▶ [Items from a dataset]:
━━━

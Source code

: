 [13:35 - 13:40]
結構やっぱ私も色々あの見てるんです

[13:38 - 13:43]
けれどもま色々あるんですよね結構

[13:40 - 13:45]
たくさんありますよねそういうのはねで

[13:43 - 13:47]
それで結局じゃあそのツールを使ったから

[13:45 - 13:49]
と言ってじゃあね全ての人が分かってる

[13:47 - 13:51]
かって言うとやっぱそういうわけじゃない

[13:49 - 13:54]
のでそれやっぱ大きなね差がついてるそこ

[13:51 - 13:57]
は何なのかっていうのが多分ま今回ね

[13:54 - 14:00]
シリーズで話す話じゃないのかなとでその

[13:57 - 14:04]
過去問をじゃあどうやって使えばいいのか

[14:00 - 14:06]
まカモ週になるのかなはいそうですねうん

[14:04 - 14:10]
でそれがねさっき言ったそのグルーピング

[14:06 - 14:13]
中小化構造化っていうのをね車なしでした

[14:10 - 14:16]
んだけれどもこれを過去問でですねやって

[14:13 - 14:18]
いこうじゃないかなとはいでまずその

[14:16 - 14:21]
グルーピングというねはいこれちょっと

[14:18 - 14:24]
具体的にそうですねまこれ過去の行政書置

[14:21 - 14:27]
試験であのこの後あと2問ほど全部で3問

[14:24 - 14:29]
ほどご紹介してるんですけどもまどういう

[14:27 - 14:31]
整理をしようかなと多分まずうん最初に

━━━

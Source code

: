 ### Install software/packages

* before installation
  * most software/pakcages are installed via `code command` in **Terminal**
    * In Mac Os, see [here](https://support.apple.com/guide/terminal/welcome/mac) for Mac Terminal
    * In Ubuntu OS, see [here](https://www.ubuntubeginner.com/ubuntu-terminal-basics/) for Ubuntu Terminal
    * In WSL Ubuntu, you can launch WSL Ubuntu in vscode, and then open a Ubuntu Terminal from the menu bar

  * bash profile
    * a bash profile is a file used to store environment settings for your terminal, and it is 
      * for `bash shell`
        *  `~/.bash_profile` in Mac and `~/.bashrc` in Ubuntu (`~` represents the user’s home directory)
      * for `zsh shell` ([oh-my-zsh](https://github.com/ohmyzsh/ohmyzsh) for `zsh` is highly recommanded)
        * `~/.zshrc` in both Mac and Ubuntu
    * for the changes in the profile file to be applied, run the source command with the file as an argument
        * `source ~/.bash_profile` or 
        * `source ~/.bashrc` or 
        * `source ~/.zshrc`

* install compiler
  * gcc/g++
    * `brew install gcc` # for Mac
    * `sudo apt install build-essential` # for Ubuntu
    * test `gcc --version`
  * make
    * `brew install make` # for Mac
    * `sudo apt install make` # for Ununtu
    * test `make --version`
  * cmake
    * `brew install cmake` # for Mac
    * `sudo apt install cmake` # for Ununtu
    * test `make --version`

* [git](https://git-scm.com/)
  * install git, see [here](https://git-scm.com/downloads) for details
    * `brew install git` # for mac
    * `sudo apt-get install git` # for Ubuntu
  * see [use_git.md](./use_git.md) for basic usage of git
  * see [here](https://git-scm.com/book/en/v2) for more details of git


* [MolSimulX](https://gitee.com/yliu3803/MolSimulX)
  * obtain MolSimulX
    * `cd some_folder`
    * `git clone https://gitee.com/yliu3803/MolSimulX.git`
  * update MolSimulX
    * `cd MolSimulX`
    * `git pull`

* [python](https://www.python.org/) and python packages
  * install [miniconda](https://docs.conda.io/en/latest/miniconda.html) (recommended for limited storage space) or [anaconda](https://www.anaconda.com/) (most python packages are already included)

━━━

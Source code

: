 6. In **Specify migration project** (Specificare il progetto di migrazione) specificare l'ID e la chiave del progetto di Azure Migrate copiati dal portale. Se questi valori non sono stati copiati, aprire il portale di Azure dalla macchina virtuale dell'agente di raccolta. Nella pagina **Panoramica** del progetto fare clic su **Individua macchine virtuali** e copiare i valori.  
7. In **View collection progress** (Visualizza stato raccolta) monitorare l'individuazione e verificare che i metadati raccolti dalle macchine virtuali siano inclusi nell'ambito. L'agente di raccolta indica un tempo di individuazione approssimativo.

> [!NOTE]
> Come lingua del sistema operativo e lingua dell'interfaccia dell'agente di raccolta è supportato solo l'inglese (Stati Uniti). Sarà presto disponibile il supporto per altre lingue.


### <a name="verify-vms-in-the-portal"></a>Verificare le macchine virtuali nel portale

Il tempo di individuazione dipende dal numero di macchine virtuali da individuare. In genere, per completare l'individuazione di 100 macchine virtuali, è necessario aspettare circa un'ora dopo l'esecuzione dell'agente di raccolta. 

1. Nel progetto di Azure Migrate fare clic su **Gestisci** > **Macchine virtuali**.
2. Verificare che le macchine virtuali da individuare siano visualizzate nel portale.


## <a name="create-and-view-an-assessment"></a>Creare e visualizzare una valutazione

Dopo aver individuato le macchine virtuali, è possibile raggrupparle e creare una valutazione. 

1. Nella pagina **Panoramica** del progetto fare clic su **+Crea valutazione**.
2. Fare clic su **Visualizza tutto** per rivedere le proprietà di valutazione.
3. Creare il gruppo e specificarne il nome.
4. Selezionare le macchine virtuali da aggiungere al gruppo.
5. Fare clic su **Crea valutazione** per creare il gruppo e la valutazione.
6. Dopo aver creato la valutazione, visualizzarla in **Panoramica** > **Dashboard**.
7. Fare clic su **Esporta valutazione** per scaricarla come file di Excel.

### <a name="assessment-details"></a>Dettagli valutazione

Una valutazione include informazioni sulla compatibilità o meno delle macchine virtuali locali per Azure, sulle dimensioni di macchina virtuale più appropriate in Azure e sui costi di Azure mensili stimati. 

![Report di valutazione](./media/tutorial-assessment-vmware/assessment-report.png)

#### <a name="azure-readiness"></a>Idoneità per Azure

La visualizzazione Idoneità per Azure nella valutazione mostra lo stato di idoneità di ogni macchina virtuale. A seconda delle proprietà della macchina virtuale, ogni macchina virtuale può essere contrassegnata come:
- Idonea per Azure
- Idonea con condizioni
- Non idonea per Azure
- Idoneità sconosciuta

━━━

▶ [Work request]: Return every line of the records in which the word "details" is found.

▶ [Solution for this exercise]:
  * install git, see [here](https://git-scm.com/downloads) for details
  * see [here](https://git-scm.com/book/en/v2) for more details of git
### <a name="assessment-details"></a>Dettagli valutazione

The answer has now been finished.